WHAT THE EXERCISE ASKS ::
Take the lines from the beginning of the data below through the line holding "# Especialização: Segurança da Informação" and return exactly those.
___ EXERCISE INPUT ___
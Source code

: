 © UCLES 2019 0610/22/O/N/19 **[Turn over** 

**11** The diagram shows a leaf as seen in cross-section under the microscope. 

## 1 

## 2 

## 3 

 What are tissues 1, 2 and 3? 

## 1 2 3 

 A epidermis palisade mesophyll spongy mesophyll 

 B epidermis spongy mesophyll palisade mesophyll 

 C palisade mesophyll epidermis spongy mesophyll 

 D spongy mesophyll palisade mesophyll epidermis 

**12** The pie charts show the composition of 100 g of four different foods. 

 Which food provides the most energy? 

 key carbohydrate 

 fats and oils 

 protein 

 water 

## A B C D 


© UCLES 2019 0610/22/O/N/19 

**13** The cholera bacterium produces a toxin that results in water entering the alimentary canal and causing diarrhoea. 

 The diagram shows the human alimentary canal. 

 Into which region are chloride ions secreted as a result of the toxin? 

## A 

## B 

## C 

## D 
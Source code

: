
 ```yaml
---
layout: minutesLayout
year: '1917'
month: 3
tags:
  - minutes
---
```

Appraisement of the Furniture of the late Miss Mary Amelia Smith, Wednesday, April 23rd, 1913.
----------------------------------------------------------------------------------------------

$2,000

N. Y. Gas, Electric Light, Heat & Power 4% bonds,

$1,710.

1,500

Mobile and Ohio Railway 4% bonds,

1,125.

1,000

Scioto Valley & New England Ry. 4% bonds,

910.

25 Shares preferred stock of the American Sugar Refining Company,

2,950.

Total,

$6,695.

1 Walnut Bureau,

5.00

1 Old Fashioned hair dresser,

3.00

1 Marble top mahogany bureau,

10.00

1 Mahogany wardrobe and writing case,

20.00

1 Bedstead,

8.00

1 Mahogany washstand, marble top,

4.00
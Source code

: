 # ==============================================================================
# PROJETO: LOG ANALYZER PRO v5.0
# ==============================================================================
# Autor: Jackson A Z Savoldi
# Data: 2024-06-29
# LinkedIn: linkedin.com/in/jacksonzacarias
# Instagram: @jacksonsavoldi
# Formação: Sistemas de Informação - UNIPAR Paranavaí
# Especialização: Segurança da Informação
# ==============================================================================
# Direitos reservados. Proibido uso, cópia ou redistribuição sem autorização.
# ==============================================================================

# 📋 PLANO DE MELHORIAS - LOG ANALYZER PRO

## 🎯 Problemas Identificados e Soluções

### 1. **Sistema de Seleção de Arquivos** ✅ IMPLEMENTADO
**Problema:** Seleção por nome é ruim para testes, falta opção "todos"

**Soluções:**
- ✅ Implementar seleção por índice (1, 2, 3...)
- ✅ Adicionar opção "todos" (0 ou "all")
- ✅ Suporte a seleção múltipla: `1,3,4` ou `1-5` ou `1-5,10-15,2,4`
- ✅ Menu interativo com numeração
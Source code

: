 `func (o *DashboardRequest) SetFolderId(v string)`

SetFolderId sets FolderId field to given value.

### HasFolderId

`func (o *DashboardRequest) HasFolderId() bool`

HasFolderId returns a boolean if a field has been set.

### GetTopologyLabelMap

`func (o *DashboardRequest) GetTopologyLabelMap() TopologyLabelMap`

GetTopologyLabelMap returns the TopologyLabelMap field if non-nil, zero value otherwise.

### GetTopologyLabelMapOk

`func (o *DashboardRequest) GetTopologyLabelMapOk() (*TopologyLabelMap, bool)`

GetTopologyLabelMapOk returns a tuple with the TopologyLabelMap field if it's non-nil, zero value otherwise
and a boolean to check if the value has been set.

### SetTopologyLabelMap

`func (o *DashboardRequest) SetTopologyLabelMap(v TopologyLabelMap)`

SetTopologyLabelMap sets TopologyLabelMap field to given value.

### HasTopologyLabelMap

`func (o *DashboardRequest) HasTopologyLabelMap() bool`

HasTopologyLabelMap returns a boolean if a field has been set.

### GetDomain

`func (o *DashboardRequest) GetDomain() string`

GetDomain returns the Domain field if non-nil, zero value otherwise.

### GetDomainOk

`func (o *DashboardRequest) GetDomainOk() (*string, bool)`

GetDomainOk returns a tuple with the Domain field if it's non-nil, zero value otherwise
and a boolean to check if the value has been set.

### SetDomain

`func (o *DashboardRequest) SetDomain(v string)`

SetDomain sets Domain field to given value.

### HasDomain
___
EXERCISE RESULT ::
Source code

: © UCLES 2019 0610/22/O/N/19 **[Turn over** 

**11** The diagram shows a leaf as seen in cross-section under the microscope. 

## 1 

## 2 

## 3 

 What are tissues 1, 2 and 3? 

## 1 2 3 

 A epidermis palisade mesophyll spongy mesophyll 

 B epidermis spongy mesophyll palisade mesophyll 

 C palisade mesophyll epidermis spongy mesophyll 

 D spongy mesophyll palisade mesophyll epidermis 

**12** The pie charts show the composition of 100 g of four different foods. 

 Which food provides the most energy? 

 key carbohydrate 

 fats and oils 

 protein 

 water 

## A B C D 


© UCLES 2019 0610/22/O/N/19 

**13** The cholera bacterium produces a toxin that results in water entering the alimentary canal and causing diarrhoea. 

 The diagram shows the human alimentary canal. 

 Into which region are chloride ions secreted as a result of the toxin? 

## A 

## B 

## C 

## D 
Source code

:
 ```yaml
---
layout: minutesLayout
year: '1917'
month: 3
tags:
  - minutes
---
```

Appraisement of the Furniture of the late Miss Mary Amelia Smith, Wednesday, April 23rd, 1913.
----------------------------------------------------------------------------------------------

$2,000

N. Y. Gas, Electric Light, Heat & Power 4% bonds,

$1,710.

1,500

Mobile and Ohio Railway 4% bonds,

1,125.

1,000

Scioto Valley & New England Ry. 4% bonds,

910.

25 Shares preferred stock of the American Sugar Refining Company,

2,950.

Total,

$6,695.

1 Walnut Bureau,

5.00

1 Old Fashioned hair dresser,

3.00

1 Marble top mahogany bureau,

10.00

1 Mahogany wardrobe and writing case,

20.00

1 Bedstead,

8.00

1 Mahogany washstand, marble top,

4.00
Source code

: # ==============================================================================
# PROJETO: LOG ANALYZER PRO v5.0
# ==============================================================================
# Autor: Jackson A Z Savoldi
# Data: 2024-06-29
# LinkedIn: linkedin.com/in/jacksonzacarias
# Instagram: @jacksonsavoldi
# Formação: Sistemas de Informação - UNIPAR Paranavaí
# Especialização: Segurança da Informação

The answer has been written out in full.